© 2024 Galio.cl – Terminos & Condiciones info@galio.cl
Mi mamá falleció cuando yo tenía 11 meses, específicamente once días antes de que yo cumpliera un año. No tengo recuerdos de ella, no sé a qué olía ni cómo sonaba su voz. Desde niña, siempre supe que toda la identidad que pudiera construir de mi mamá sería en base a los relatos de mi familia: mis tías y mi abuela, quienes me criaron (no conozco a mi papá, pero esa es otra historia).
Cuando niña también escuchaba comentarios de la gente aludiendo a lo “suertuda” que era por no recordar a mi mamá, porque, claro, si no la tenía en mi memoria, ¿cómo podía extrañarla o sentir su muerte? “Menos mal que pasó cuando era guagüita, así no sufrió”. Menos mal.
Esos comentarios también fueron construyendo parte de la imagen que me hice de mi mamá. Como no la conocí, durante gran parte de mi vida pensé que no podía llorar su pérdida, porque creía que no la había perdido si nunca la había tenido. Cuando mis compañeros de colegio preguntaban por mi mamá, me sentía obligada a contarles mi historia porque nunca había llamado a nadie por ese apodo. Así partía mi verborrea con datos innecesarios, como que vivía con mi abuela y mis dos tías y a mi abuela le decía “mami”.
Crecí en una casa con mucho amor, pero una parte de mí siempre sintió que era “de nadie”. Ante los ojos de los demás, no tenía papá ni mamá y, por lo tanto, era pobrecita. Ese sentido de falta de pertenencia, de “no ser de nadie”, fue una narrativa que al ser adulta he podido sentir un par de veces. Sé que las madres y los padres no son siempre los que engendran y que las familias se componen de muchas maneras, pero yo tuve una madre que me quiso, que me entregó amor por once meses y nunca pude llamarla mamá. Nunca he llamado a nadie así.
Recién a los 23 años inicié un período de duelo por su muerte. Me permití sentir el dolor que siempre me dijeron que se suponía que no debía sentir, y también me permití sentir su ausencia, a pesar de haber crecido en una familia que se preocupó de cubrir todas mis necesidades.

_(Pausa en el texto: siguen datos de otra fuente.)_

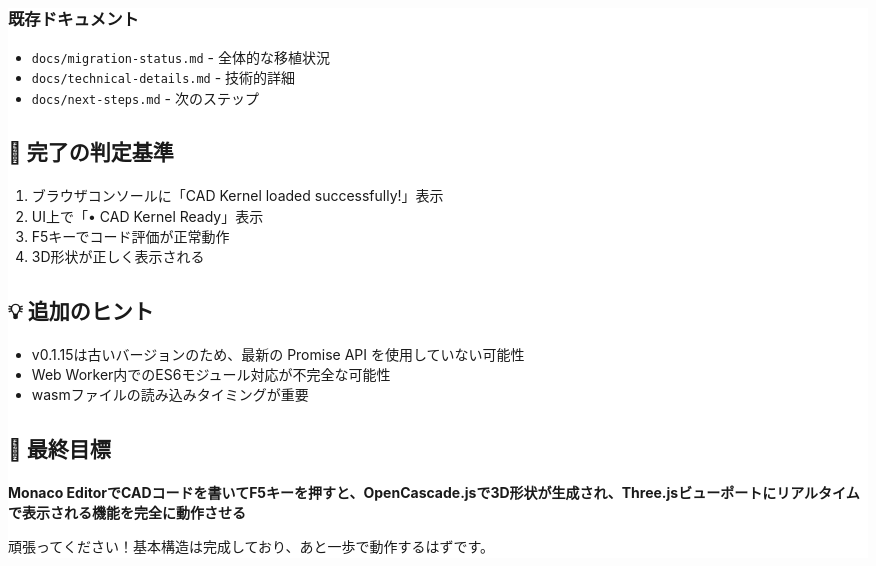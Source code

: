 ### 既存ドキュメント
- `docs/migration-status.md` - 全体的な移植状況
- `docs/technical-details.md` - 技術的詳細
- `docs/next-steps.md` - 次のステップ

## 🎯 完了の判定基準
1. ブラウザコンソールに「CAD Kernel loaded successfully!」表示
2. UI上で「• CAD Kernel Ready」表示
3. F5キーでコード評価が正常動作
4. 3D形状が正しく表示される

## 💡 追加のヒント
- v0.1.15は古いバージョンのため、最新の Promise API を使用していない可能性
- Web Worker内でのES6モジュール対応が不完全な可能性
- wasmファイルの読み込みタイミングが重要

## 🚀 最終目標
**Monaco EditorでCADコードを書いてF5キーを押すと、OpenCascade.jsで3D形状が生成され、Three.jsビューポートにリアルタイムで表示される機能を完全に動作させる**

頑張ってください！基本構造は完成しており、あと一歩で動作するはずです。 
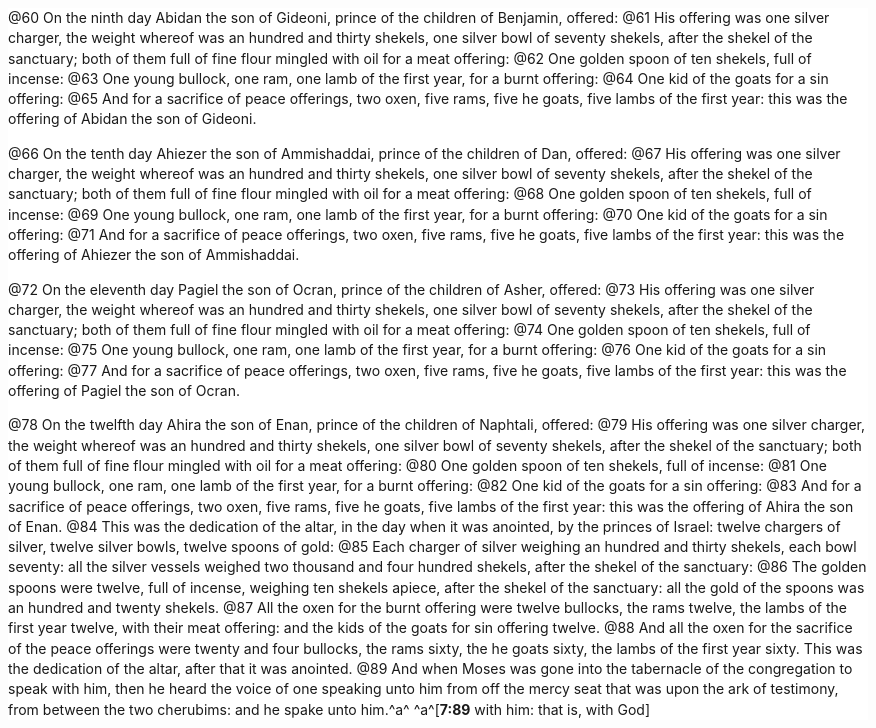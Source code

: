 @60 On the ninth day Abidan the son of Gideoni, prince of the children of Benjamin, offered: 
@61 His offering was one silver charger, the weight whereof was an hundred and thirty shekels, one silver bowl of seventy shekels, after the shekel of the sanctuary; both of them full of fine flour mingled with oil for a meat offering: 
@62 One golden spoon of ten shekels, full of incense: 
@63 One young bullock, one ram, one lamb of the first year, for a burnt offering: 
@64 One kid of the goats for a sin offering: 
@65 And for a sacrifice of peace offerings, two oxen, five rams, five he goats, five lambs of the first year: this was the offering of Abidan the son of Gideoni. 

@66 On the tenth day Ahiezer the son of Ammishaddai, prince of the children of Dan, offered: 
@67 His offering was one silver charger, the weight whereof was an hundred and thirty shekels, one silver bowl of seventy shekels, after the shekel of the sanctuary; both of them full of fine flour mingled with oil for a meat offering: 
@68 One golden spoon of ten shekels, full of incense: 
@69 One young bullock, one ram, one lamb of the first year, for a burnt offering: 
@70 One kid of the goats for a sin offering: 
@71 And for a sacrifice of peace offerings, two oxen, five rams, five he goats, five lambs of the first year: this was the offering of Ahiezer the son of Ammishaddai. 

@72 On the eleventh day Pagiel the son of Ocran, prince of the children of Asher, offered: 
@73 His offering was one silver charger, the weight whereof was an hundred and thirty shekels, one silver bowl of seventy shekels, after the shekel of the sanctuary; both of them full of fine flour mingled with oil for a meat offering: 
@74 One golden spoon of ten shekels, full of incense: 
@75 One young bullock, one ram, one lamb of the first year, for a burnt offering: 
@76 One kid of the goats for a sin offering: 
@77 And for a sacrifice of peace offerings, two oxen, five rams, five he goats, five lambs of the first year: this was the offering of Pagiel the son of Ocran. 

@78 On the twelfth day Ahira the son of Enan, prince of the children of Naphtali, offered: 
@79 His offering was one silver charger, the weight whereof was an hundred and thirty shekels, one silver bowl of seventy shekels, after the shekel of the sanctuary; both of them full of fine flour mingled with oil for a meat offering: 
@80 One golden spoon of ten shekels, full of incense: 
@81 One young bullock, one ram, one lamb of the first year, for a burnt offering: 
@82 One kid of the goats for a sin offering: 
@83 And for a sacrifice of peace offerings, two oxen, five rams, five he goats, five lambs of the first year: this was the offering of Ahira the son of Enan. 
@84 This was the dedication of the altar, in the day when it was anointed, by the princes of Israel: twelve chargers of silver, twelve silver bowls, twelve spoons of gold: 
@85 Each charger of silver weighing an hundred and thirty shekels, each bowl seventy: all the silver vessels weighed two thousand and four hundred shekels, after the shekel of the sanctuary: 
@86 The golden spoons were twelve, full of incense, weighing ten shekels apiece, after the shekel of the sanctuary: all the gold of the spoons was an hundred and twenty shekels. 
@87 All the oxen for the burnt offering were twelve bullocks, the rams twelve, the lambs of the first year twelve, with their meat offering: and the kids of the goats for sin offering twelve. 
@88 And all the oxen for the sacrifice of the peace offerings were twenty and four bullocks, the rams sixty, the he goats sixty, the lambs of the first year sixty. This was the dedication of the altar, after that it was anointed. 
@89 And when Moses was gone into the tabernacle of the congregation to speak with him, then he heard the voice of one speaking unto him from off the mercy seat that was upon the ark of testimony, from between the two cherubims: and he spake unto him.^a^
^a^[**7:89** with him: that is, with God] 

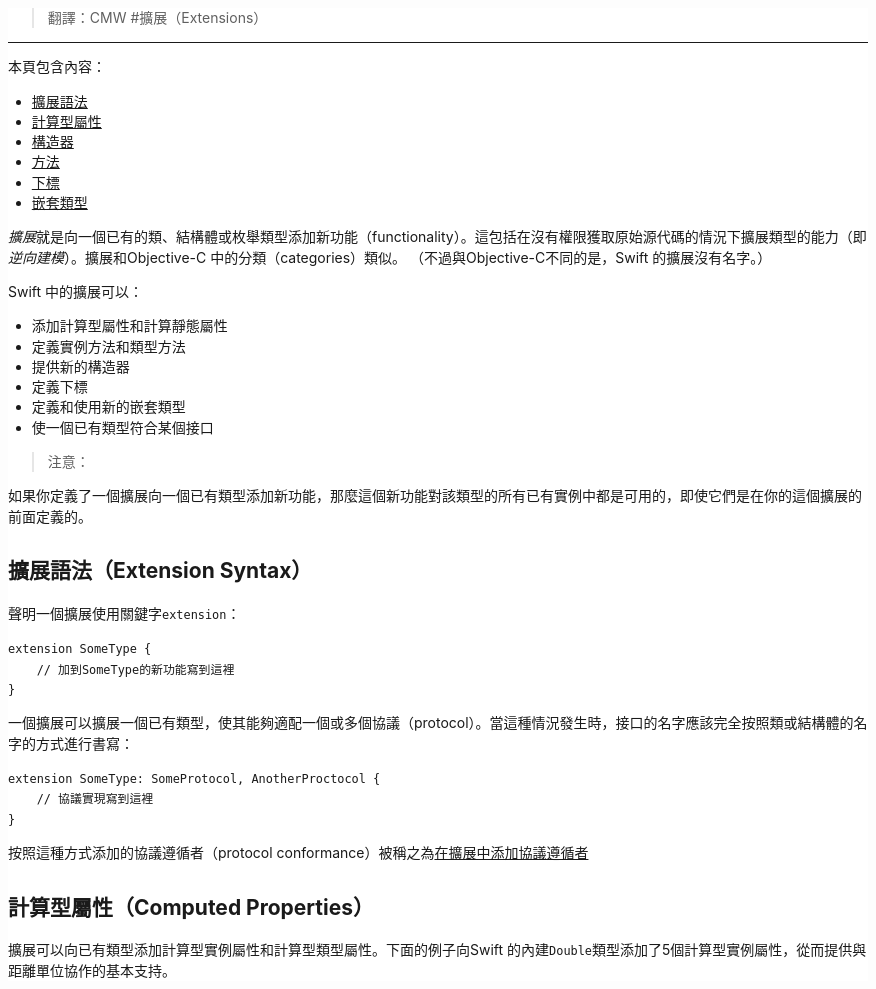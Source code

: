 > 翻譯：CMW
#擴展（Extensions）
----

本頁包含內容：

- [擴展語法](#extension_syntax)
- [計算型屬性](#computed_properties)
- [構造器](#initializers)
- [方法](#methods)
- [下標](#subscripts)
- [嵌套類型](#nested_types)

*擴展*就是向一個已有的類、結構體或枚舉類型添加新功能（functionality）。這包括在沒有權限獲取原始源代碼的情況下擴展類型的能力（即*逆向建模*）。擴展和Objective-C 中的分類（categories）類似。 （不過與Objective-C不同的是，Swift 的擴展沒有名字。）

Swift 中的擴展可以：

- 添加計算型屬性和計算靜態屬性
- 定義實例方法和類型方法
- 提供新的構造器
- 定義下標
- 定義和使用新的嵌套類型
- 使一個已有類型符合某個接口


>注意：
>
如果你定義了一個擴展向一個已有類型添加新功能，那麼這個新功能對該類型的所有已有實例中都是可用的，即使它們是在你的這個擴展的前面定義的。

<a name="extension_syntax"></a>
## 擴展語法（Extension Syntax）

聲明一個擴展使用關鍵字`extension`：

```
extension SomeType {
    // 加到SomeType的新功能寫到這裡
}
```

一個擴展可以擴展一個已有類型，使其能夠適配一個或多個協議（protocol）。當這種情況發生時，接口的名字應該完全按照類或結構體的名字的方式進行書寫：

```
extension SomeType: SomeProtocol, AnotherProctocol {
    // 協議實現寫到這裡
}
```

按照這種方式添加的協議遵循者（protocol conformance）被稱之為[在擴展中添加協議遵循者](21_Protocols.html#adding_protocol_conformance_with_an_extension)

<a name="computed_properties"></a>
## 計算型屬性（Computed Properties）

擴展可以向已有類型添加計算型實例屬性和計算型類型屬性。下面的例子向Swift 的內建`Double`類型添加了5個計算型實例屬性，從而提供與距離單位協作的基本支持。
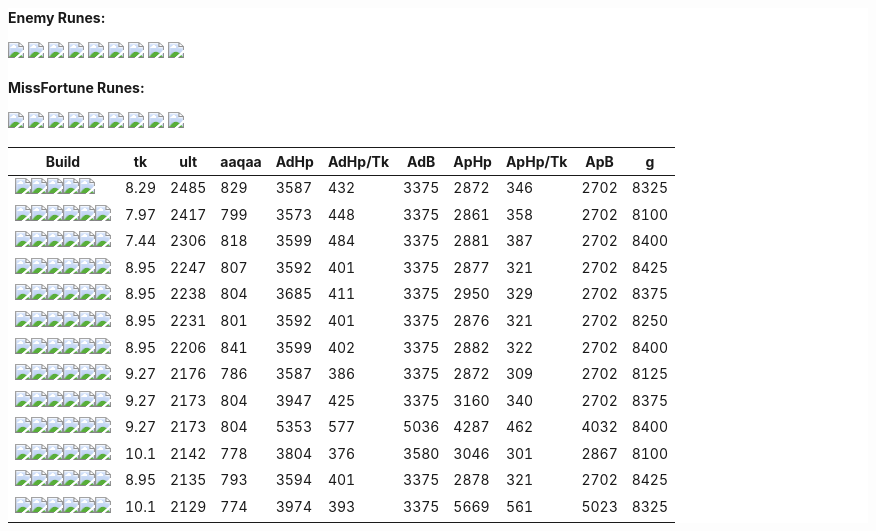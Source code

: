 

**Enemy Runes:**





![](/Styles/Resolve/GraspOfTheUndying/GraspOfTheUndying.png)
![](/Styles/Resolve/Demolish/Demolish.png)
![](/Styles/Resolve/SecondWind/SecondWind.png)
![](/Styles/Resolve/Overgrowth/Overgrowth.png)
![](/Styles/Inspiration/MagicalFootwear/MagicalFootwear.png)
![](/Styles/Resolve/ApproachVelocity/ApproachVelocity.png)
![](/StatMods/StatModsAttackSpeedIcon.png)
![](/StatMods/StatModsArmorIcon.png)
![](/StatMods/StatModsHealthScalingIcon.png)



**MissFortune Runes:**


![](/Styles/Sorcery/ArcaneComet/ArcaneComet.png)
![](/Styles/Sorcery/ManaflowBand/ManaflowBand.png)
![](/Styles/Sorcery/AbsoluteFocus/AbsoluteFocus.png)
![](/Styles/Sorcery/GatheringStorm/GatheringStorm.png)
![](/Styles/Domination/EyeballCollection/EyeballCollection.png)
![](/Styles/Domination/TreasureHunter/TreasureHunter.png)
![](/StatMods/StatModsAdaptiveForceIcon.png)
![](/StatMods/StatModsAdaptiveForceIcon.png)
![](/StatMods/StatModsArmorIcon.png)





 Build |tk|ult|aaqaa|AdHp|AdHp/Tk|AdB|ApHp|ApHp/Tk|ApB|g
-|-|-|-|-|-|-|-|-|-|-
![](/item/3142.png)![](/item/3036.png)![](/item/1053.png)![](/item/1055.png)![](/item/1037.png)|8.29|2485|829|3587|432|3375|2872|346|2702|8325
![](/item/6691.png)![](/item/3036.png)![](/item/1001.png)![](/item/1053.png)![](/item/1055.png)![](/item/1036.png)|7.97|2417|799|3573|448|3375|2861|358|2702|8100
![](/item/3036.png)![](/item/6675.png)![](/item/1001.png)![](/item/1053.png)![](/item/1055.png)![](/item/1036.png)|7.44|2306|818|3599|484|3375|2881|387|2702|8400
![](/item/3036.png)![](/item/3004.png)![](/item/1001.png)![](/item/1053.png)![](/item/1055.png)![](/item/1037.png)|8.95|2247|807|3592|401|3375|2877|321|2702|8425
![](/item/3074.png)![](/item/3036.png)![](/item/1001.png)![](/item/1055.png)![](/item/1037.png)![](/item/1036.png)|8.95|2238|804|3685|411|3375|2950|329|2702|8375
![](/item/3036.png)![](/item/3179.png)![](/item/1001.png)![](/item/1053.png)![](/item/1055.png)![](/item/1038.png)|8.95|2231|801|3592|401|3375|2876|321|2702|8250
![](/item/3036.png)![](/item/3031.png)![](/item/1001.png)![](/item/1053.png)![](/item/1055.png)![](/item/1036.png)|8.95|2206|841|3599|402|3375|2882|322|2702|8400
![](/item/3036.png)![](/item/6695.png)![](/item/1001.png)![](/item/1053.png)![](/item/1055.png)![](/item/1037.png)|9.27|2176|786|3587|386|3375|2872|309|2702|8125
![](/item/3036.png)![](/item/3072.png)![](/item/1001.png)![](/item/1055.png)![](/item/1037.png)![](/item/1036.png)|9.27|2173|804|3947|425|3375|3160|340|2702|8375
![](/item/3036.png)![](/item/6673.png)![](/item/1001.png)![](/item/1055.png)![](/item/1038.png)![](/item/1036.png)|9.27|2173|804|5353|577|5036|4287|462|4032|8400
![](/item/3036.png)![](/item/6692.png)![](/item/1001.png)![](/item/1053.png)![](/item/1055.png)![](/item/1036.png)|10.1|2142|778|3804|376|3580|3046|301|2867|8100
![](/item/3036.png)![](/item/3508.png)![](/item/1001.png)![](/item/1053.png)![](/item/1055.png)![](/item/1037.png)|8.95|2135|793|3594|401|3375|2878|321|2702|8425
![](/item/3036.png)![](/item/3156.png)![](/item/1001.png)![](/item/1053.png)![](/item/1055.png)![](/item/1037.png)|10.1|2129|774|3974|393|3375|5669|561|5023|8325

Partí con mi proceso de duelo luego de ir a un chequeo con el cardiólogo. Mi mamá sufría de problemas al corazón y preferí descartar cualquier cosa. Cuando le conté de qué había muerto (derrame cerebral por una coartación aórtica), el doctor me explicó, desde la medicina, la causa de muerte. Después de su explicación sentí como si me hubieran comunicado la noticia por primera vez, ahí, en esa consulta.
A partir de ese momento se me hizo más difícil hablar sobre ella con terceras personas. Ya no contaba de forma tan ligera mi historia de vida, no sin que se me hiciera un nudo en la garganta que aún sostengo, incluso cuando escribo estas páginas.
Mi mamá, Liliana, encontraba su refugio en la escritura. Desde niña tuve la oportunidad de leer las decenas de cuadernos con poemas, pensamientos y diarios de vida que dejó. No sentí una conexión real con ella hasta más grande, cuando me di cuenta de que podía conocerla no solo a través de relatos de otros, sino a partir de sus escritos. A través de la escritura me he podido sentir conectada a ella y llamarla mamá en mis cartas y pensamientos.
Hoy, después de años de reflexión, crisis existenciales y momentos de autoconocimiento, puedo decir que amo a mi mamá, porque la aprendí a conocer, a abrazar su recuerdo, su memoria, y sus altos y bajos, que bien dejó plasmados en puño y letra.
Pero nunca voy a poder decirle “mamá” en voz alta.